Task item — State the number of lines in the listing below that contain the word "hero", and nothing besides.

Input data —
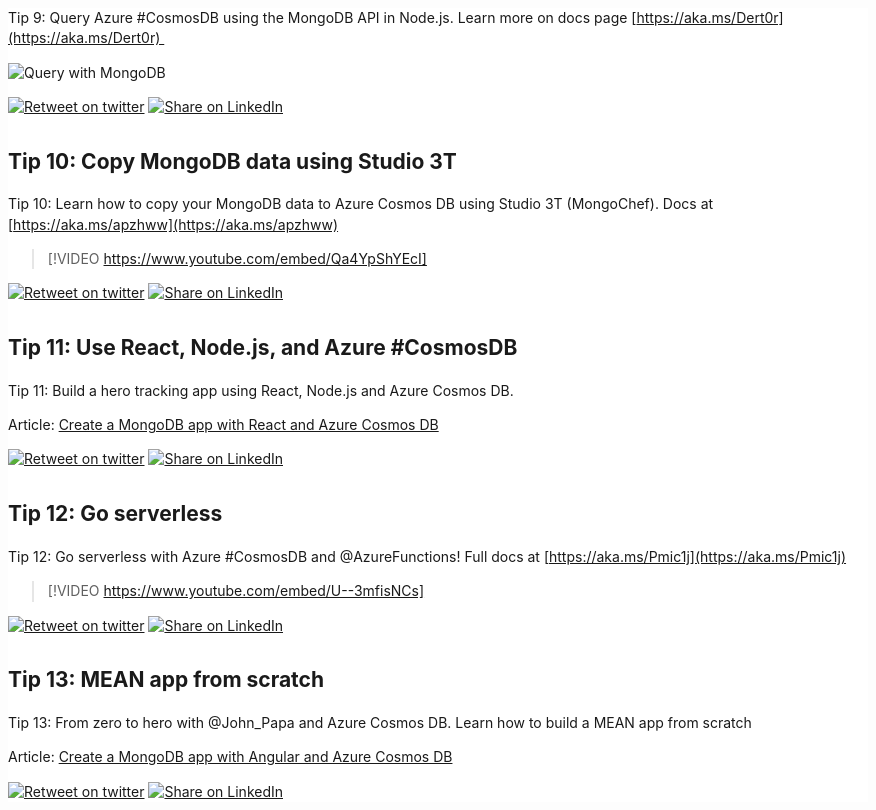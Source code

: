 Tip 9: Query Azure #CosmosDB using the MongoDB API in Node.js. Learn more on docs page [https://aka.ms/Dert0r](https://aka.ms/Dert0r)  

![Query with MongoDB](./media/20-days-of-tips/cosmos-db-tip-9-mongodb-query.png)

[![Retweet on twitter](./media/20-days-of-tips/twitter-icon.png)](https://twitter.com/simona_cotin/status/908737218759376896)   [![Share on LinkedIn](./media/20-days-of-tips/linkedin-icon.png)](https://www.linkedin.com/feed/update/urn:li:activity:6314500690261655552)

## Tip 10: Copy MongoDB data using Studio 3T

Tip 10: Learn how to copy your MongoDB data to Azure Cosmos DB using Studio 3T (MongoChef). Docs at [https://aka.ms/apzhww](https://aka.ms/apzhww)

> [!VIDEO https://www.youtube.com/embed/Qa4YpShYEcI]

[![Retweet on twitter](./media/20-days-of-tips/twitter-icon.png)](https://twitter.com/simona_cotin/status/909794178489507840)   [![Share on LinkedIn](./media/20-days-of-tips/linkedin-icon.png)](https://www.linkedin.com/feed/update/urn:li:activity:6315565289329164288)

## Tip 11: Use React, Node.js, and Azure #CosmosDB

Tip 11: Build a hero tracking app using React, Node.js and Azure Cosmos DB.

Article: [Create a MongoDB app with React and Azure Cosmos DB](https://docs.microsoft.com/azure/cosmos-db/tutorial-develop-mongodb-react?WT.mc_id=sicotint)

[![Retweet on twitter](./media/20-days-of-tips/twitter-icon.png)](https://twitter.com/simona_cotin/status/910156604875649025)   [![Share on LinkedIn](./media/20-days-of-tips/linkedin-icon.png)](https://www.linkedin.com/feed/update/urn:li:activity:6315922463670751233)

## Tip 12: Go serverless

Tip 12: Go serverless with Azure #CosmosDB and @AzureFunctions! Full docs at [https://aka.ms/Pmic1j](https://aka.ms/Pmic1j)

> [!VIDEO https://www.youtube.com/embed/U--3mfisNCs]

[![Retweet on twitter](./media/20-days-of-tips/twitter-icon.png)](https://twitter.com/simona_cotin/status/910534418716069889)   [![Share on LinkedIn](./media/20-days-of-tips/linkedin-icon.png)](https://www.linkedin.com/feed/update/urn:li:activity:6316301619252248576)

## Tip 13: MEAN app from scratch

Tip 13: From zero to hero with @John_Papa and Azure Cosmos DB. Learn how to build  a MEAN app from scratch

Article: [Create a MongoDB app with Angular and Azure Cosmos DB](https://docs.microsoft.com/azure/cosmos-db/tutorial-develop-mongodb-nodejs?WT.mc_id=sicotint&utm_content=buffer2495b&utm_medium=social&utm_source=twitter.com&utm_campaign=buffer)

[![Retweet on twitter](./media/20-days-of-tips/twitter-icon.png)](https://twitter.com/simona_cotin/status/910881618855907329)   [![Share on LinkedIn](./media/20-days-of-tips/linkedin-icon.png)](https://www.linkedin.com/feed/update/urn:li:activity:6316647045599944704)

Worked solution — 2